One of the 46 Turkish hostages released from captivity, following intervention by Turkey’s intelligence service, has revealed that US airstrikes may have almost killed him and his fellow captives but was also thankful that the attacks against ISIS may have ensured his survival. Öztürk Yılmaz was Turkey’s Consul General in Mosul, Iraq, when his consulate was overrun by gunmen from the so-called Islamic State on June 11. The hostages were freed Saturday, although little is known for certain about how the Turkish government was able to secure their freedom. Turkey has denied that any ransom was paid and there appears to have been no military rescue.
Speaking to NTV in the Turkish capitol, Ankara, Yılmaz described a US airstrike in the immediate area where he and the other hostages were being held. He recounted how the captives were secured inside a building when American warplanes attacked, killing two ISIS fighters who were standing guard. “Some air strikes hit very close.” The 19-year Turkish Foreign Ministry Veteran said. “There were people among us who were injured when windows shattered.”

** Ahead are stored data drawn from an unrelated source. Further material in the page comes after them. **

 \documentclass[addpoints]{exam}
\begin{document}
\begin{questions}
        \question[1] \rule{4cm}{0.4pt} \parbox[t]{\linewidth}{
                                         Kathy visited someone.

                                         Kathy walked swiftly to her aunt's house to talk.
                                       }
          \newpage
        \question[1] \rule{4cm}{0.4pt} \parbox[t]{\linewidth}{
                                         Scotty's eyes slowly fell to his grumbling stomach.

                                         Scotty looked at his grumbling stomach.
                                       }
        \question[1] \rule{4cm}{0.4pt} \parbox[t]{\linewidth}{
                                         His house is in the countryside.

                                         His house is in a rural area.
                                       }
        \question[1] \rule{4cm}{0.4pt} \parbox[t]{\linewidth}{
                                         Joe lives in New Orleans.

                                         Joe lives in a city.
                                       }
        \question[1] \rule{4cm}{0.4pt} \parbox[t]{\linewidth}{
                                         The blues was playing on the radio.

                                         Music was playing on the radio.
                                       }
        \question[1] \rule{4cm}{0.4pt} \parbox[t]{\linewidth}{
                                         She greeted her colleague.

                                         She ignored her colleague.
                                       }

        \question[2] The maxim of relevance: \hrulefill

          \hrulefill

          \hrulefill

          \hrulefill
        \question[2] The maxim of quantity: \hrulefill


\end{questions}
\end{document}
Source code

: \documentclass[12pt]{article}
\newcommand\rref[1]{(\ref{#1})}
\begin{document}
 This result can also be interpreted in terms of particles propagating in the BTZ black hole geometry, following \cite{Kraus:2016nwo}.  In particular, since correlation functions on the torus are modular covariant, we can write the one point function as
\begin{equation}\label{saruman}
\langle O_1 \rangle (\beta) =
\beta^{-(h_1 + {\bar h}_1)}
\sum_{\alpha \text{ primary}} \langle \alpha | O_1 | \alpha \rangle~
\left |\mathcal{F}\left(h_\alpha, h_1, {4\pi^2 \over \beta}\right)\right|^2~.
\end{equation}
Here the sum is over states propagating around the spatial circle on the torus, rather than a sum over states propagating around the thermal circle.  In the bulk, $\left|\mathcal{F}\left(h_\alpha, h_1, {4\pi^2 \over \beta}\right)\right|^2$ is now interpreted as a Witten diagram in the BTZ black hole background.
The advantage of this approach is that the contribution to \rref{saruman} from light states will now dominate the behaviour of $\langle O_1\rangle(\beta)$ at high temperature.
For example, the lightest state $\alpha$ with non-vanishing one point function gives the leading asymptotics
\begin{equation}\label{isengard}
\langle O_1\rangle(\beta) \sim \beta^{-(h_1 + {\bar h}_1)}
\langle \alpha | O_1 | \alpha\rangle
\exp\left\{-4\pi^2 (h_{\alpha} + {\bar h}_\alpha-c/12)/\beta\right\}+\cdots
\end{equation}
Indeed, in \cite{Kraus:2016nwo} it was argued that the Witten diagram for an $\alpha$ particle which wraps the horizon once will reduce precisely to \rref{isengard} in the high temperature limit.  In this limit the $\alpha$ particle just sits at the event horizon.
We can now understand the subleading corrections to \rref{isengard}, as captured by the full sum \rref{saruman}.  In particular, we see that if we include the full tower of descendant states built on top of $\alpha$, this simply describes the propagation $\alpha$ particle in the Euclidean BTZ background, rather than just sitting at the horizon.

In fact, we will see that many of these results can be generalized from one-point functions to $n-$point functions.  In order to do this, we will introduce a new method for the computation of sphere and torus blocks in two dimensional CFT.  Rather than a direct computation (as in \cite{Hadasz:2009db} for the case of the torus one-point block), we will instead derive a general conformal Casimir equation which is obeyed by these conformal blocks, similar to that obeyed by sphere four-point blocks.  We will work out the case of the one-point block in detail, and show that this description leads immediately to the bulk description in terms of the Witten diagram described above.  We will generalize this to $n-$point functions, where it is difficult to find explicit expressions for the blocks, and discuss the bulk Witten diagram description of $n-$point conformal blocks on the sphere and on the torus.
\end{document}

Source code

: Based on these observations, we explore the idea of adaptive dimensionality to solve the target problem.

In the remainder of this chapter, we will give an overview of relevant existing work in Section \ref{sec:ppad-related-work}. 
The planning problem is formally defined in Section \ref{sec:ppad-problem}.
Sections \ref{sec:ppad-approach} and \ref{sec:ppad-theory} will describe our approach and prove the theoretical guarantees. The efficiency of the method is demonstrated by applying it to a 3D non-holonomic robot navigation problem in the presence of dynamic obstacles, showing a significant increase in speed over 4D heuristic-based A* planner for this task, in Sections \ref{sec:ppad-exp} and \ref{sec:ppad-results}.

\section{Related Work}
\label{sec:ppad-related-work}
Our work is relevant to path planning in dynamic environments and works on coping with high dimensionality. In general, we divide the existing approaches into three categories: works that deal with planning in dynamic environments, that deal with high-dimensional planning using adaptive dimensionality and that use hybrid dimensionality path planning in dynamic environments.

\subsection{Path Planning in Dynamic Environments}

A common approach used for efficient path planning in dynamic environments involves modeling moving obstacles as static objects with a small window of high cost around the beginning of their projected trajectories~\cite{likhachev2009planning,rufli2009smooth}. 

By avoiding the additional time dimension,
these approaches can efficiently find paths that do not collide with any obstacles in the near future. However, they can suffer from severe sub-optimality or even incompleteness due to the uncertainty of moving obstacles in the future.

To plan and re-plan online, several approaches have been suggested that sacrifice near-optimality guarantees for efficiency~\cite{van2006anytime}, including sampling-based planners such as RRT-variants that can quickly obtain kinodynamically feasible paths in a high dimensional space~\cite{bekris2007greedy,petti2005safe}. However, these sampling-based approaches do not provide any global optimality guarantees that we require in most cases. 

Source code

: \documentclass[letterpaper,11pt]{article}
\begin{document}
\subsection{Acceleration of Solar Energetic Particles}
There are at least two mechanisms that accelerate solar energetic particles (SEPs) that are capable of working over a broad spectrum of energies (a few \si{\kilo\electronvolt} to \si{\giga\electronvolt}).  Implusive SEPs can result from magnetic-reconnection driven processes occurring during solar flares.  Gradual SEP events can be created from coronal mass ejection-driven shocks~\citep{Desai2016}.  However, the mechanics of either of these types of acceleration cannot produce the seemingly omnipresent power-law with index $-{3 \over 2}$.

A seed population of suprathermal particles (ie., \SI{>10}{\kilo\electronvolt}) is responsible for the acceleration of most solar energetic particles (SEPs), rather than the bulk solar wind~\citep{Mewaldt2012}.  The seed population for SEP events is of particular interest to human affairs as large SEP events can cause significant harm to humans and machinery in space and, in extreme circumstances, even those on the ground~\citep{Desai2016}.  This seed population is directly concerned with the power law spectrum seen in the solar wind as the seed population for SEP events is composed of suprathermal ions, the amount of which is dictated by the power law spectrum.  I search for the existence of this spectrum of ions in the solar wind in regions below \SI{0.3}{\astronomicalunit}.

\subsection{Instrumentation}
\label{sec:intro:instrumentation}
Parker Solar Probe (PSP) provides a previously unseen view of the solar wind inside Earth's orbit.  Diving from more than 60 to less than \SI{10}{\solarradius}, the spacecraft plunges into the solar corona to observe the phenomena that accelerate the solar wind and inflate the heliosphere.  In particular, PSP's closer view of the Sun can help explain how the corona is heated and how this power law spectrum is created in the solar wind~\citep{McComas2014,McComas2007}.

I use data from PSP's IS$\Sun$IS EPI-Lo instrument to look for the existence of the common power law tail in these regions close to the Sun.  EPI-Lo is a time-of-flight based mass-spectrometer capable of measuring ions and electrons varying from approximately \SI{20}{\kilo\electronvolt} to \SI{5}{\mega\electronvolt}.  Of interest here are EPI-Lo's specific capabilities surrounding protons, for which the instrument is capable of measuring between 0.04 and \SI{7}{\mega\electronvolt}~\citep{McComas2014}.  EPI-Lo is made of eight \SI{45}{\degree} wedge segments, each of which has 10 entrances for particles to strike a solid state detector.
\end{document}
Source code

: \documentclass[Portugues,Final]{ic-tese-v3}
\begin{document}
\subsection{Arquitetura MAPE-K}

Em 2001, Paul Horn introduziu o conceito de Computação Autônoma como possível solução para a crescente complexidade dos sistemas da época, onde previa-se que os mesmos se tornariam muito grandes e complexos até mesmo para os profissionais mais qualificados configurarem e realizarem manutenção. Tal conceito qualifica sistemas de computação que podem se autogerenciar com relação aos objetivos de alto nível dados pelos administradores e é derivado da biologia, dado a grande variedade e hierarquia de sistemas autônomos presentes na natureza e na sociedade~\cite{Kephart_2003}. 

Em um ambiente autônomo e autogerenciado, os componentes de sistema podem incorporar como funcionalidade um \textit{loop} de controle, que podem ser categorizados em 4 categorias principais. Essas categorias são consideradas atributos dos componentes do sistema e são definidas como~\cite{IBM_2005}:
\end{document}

According to the Consul General, the hostages spent the entire period of their captivity in the northern city of Mosul, despite claims by ISIS that they had been taken out of that city. It is assumed that the false claims were made in an attempt to prevent the hostages from being located. Yilmaz did say, however, that they were moved between some eight different locations, during the 101 days they were held. When speaking of the airstrikes by US planes, Yilmaz added “without the U.S. bombing, perhaps we wouldn’t be able to survive.”
The diplomat also revealed that their captors made them watch propaganda videos and also showed them videos of the beheadings of American hostages Steven Sotloff and James Foley. Other Turkish hostages have reported being threatened with death by the Jihadists who held them.
In announcing the release, Turkey’s Prime Minister, Ahmet Davutoglu, declined to give details of the, apparently, negotiated hand over of the hostages; saying that it came about as a result of “intense efforts that lasted days and weeks.” It is not clear what, if any, affect this episode will have on Turkey’s stance, in relation to the US government’s latest attempts at building an international coalition to combat the rapidly growing threat from ISIS. The Turkish government recently refused to cooperate with the US air campaign against Islamic State fighters advancing across northern Iraq. The air base of Incirlik is only to be used in a support role and for humanitarian airlifts, since the Turkish government has denied US requests to use it for launching offensive strikes against ISIS. Whether or not the Turkish government previously felt unable to take a more offensive posture against ISIS, in order not to risk the lives of the hostages, remains undecided.
All the Turkish captives were consular staff and their families. Following their release in the early hours of Saturday morning, Öztürk Yılmaz was thinking mainly of seeing his own family again. Having survived almost being killed by Islamist extremists who have shown their eagerness to execute hostages and, then, coming close to being killed by US airstrikes, He intends to return to serving his country in the very near future. “Now I want to rest a few days with my family,” he told the Turkish TV station, “and then I’ll get back to work again.”